One of the big questions about the arts is, What are they for? What use are they? Indeed, people go to conferences to discuss exactly this, and there’s always something of the Defence of Art in all of them. No one asks what something is for when it’s a something they need and they know it. But this past two days, we were in a community where art itself played an active role – not talk about the arts, but art itself. I have no evidence for this in the way I’d need evidence to make a presentation at a conference like the one we were just at. This thought is new. Pop-Up poetry, a form of poetry that makes the poem on the page a kind of performance in itself, is new.

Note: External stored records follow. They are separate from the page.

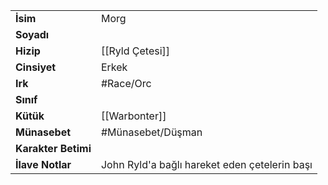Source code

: |  |  |  
|---|---|  
| **İsim** | Morg|  
| **Soyadı** | |  
| **Hizip** | [[Ryld Çetesi]]|  
| **Cinsiyet** | Erkek|  
| **Irk** | #Race/Orc|  
| **Sınıf** | |  
| **Kütük** | [[Warbonter]]|  
| **Münasebet** | #Münasebet/Düşman|  
| **Karakter Betimi** | |  
| **İlave Notlar** | John Ryld'a bağlı hareket eden çetelerin başı|  
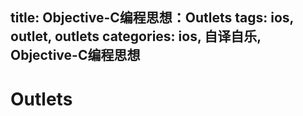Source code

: title: Objective-C编程思想：Outlets
tags: ios, outlet, outlets
categories: ios, 自译自乐, Objective-C编程思想
---
# Outlets

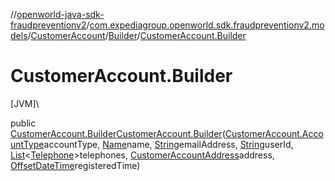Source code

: //[openworld-java-sdk-fraudpreventionv2](../../../../index.md)/[com.expediagroup.openworld.sdk.fraudpreventionv2.models](../../index.md)/[CustomerAccount](../index.md)/[Builder](index.md)/[CustomerAccount.Builder](-customer-account.-builder.md)

# CustomerAccount.Builder

[JVM]\

public [CustomerAccount.Builder](index.md)[CustomerAccount.Builder](-customer-account.-builder.md)([CustomerAccount.AccountType](../-account-type/index.md)accountType, [Name](../../-name/index.md)name, [String](https://docs.oracle.com/javase/8/docs/api/java/lang/String.html)emailAddress, [String](https://docs.oracle.com/javase/8/docs/api/java/lang/String.html)userId, [List](https://docs.oracle.com/javase/8/docs/api/java/util/List.html)&lt;[Telephone](../../-telephone/index.md)&gt;telephones, [CustomerAccountAddress](../../-customer-account-address/index.md)address, [OffsetDateTime](https://docs.oracle.com/javase/8/docs/api/java/time/OffsetDateTime.html)registeredTime)
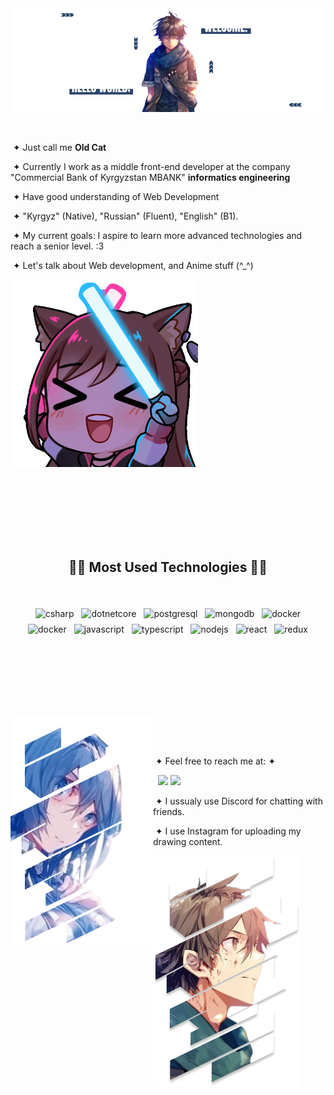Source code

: <img src="./assets/images/herobanner.png">

<br>

<div>

  <p>

&nbsp;

&nbsp;&#10022; Just call me **Old Cat**

&nbsp;&#10022; Currently I work as a middle front-end developer at the company "Commercial Bank of Kyrgyzstan MBANK" **informatics engineering**

&nbsp;&#10022; Have good understanding of Web Development

&nbsp;&#10022; "Kyrgyz" (Native), "Russian" (Fluent), "English" (B1).

&nbsp;&#10022; My current goals: I aspire to learn more advanced technologies and reach a senior level. :3

&nbsp;&#10022; Let's talk about Web development, and Anime stuff (^\_^)

  </p></div>
 </div>
</div>

 <div >
   <img align="rigth" width="300" style="overflow: hidden;" height="auto" src="./assets/images/anime_github1.gif"/>
  <div>

<br><br><br><br><br><br>

<h2 align="center">🧑‍💻 Most Used Technologies 🧑‍💻</h2>
<br>
<p align="center">
    <img src="https://cdn.jsdelivr.net/gh/devicons/devicon/icons/csharp/csharp-original.svg" alt="csharp" width="54" height="54" style="vertical-align:top; margin:4px;">
    <img src="https://cdn.jsdelivr.net/gh/devicons/devicon/icons/dotnetcore/dotnetcore-original.svg" alt="dotnetcore" width="54" height="54" style="vertical-align:top; margin:4px;">
    <img src="https://cdn.jsdelivr.net/gh/devicons/devicon/icons/postgresql/postgresql-original.svg" alt="postgresql" width="54" height="54" style="vertical-align:top; margin:4px;">
    <img src="https://cdn.jsdelivr.net/gh/devicons/devicon/icons/mongodb/mongodb-original.svg" alt="mongodb" width="54" height="54" style="vertical-align:top; margin:4px;">
    <img src="https://cdn.jsdelivr.net/gh/devicons/devicon/icons/docker/docker-plain.svg" alt="docker" width="54" height="54" style="vertical-align:top; margin:4px;">
    <img src="https://cdn.jsdelivr.net/gh/devicons/devicon/icons/kubernetes/kubernetes-plain.svg" alt="docker" width="54" height="54" style="vertical-align:top; margin:4px;">
    <img src="https://cdn.jsdelivr.net/gh/devicons/devicon/icons/javascript/javascript-original.svg" alt="javascript" width="54" height="54" style="vertical-align:top; margin:4px;">
    <img src="https://cdn.jsdelivr.net/gh/devicons/devicon/icons/typescript/typescript-original.svg" alt="typescript" width="54" height="54" style="vertical-align:top; margin:4px;">
    <img src="https://cdn.jsdelivr.net/gh/devicons/devicon/icons/nodejs/nodejs-original.svg" alt="nodejs" width="54" height="54" style="vertical-align:top; margin:4px;">
    <img src="https://cdn.jsdelivr.net/gh/devicons/devicon/icons/react/react-original.svg" alt="react" width="54" height="54" style="vertical-align:top; margin:4px;">
    <img src="https://cdn.jsdelivr.net/gh/devicons/devicon/icons/redux/redux-original.svg" alt="redux" width="54" height="54" style="vertical-align:top; margin:4px;">
</p>
<h2></h2>
<br><br><br><br><br>

<div>
 <div>
  <img src="./assets/images/mary.png" align="left">
  <p align="right">

&nbsp;

&nbsp;

&nbsp;&#10022; Feel free to reach me at: &#10022;

&nbsp;
<a href="https://discord.com/users/1122382759990657044" target="_blank"><img src="https://img.shields.io/badge/discord-%237289DA.svg?&style=for-the-badge&logo=discord&logoColor=white" /></a>
<a href="https://www.instagram.com/oldcat.ash" target="_blank"><img src="https://img.shields.io/badge/Instagram-%23E4405F.svg?style=for-the-badge&logo=Instagram&logoColor=white" /></a>

&nbsp;&#10022; I ussualy use Discord for chatting with friends.

&nbsp;&#10022; I use Instagram for uploading my drawing content.

  </p>
  <div>
  <img src="./assets/images/haruhiro.png" align="rigth">
  </div>

 </div>
</div>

But when I think of how lightly people stepped as they walked from the table, poem in hand that they had a hand in making, when I think of how often the themes discussed in intellectual rooms came out to where the food was, and people wanted to follow us from “empowerment” to “my daughter” or “dignity” to “my same-sex husband,” or “gratitude” to “my mom, a refugee parent who worked the till at the corner store to get me to university,” I think we’re on to something. Something big.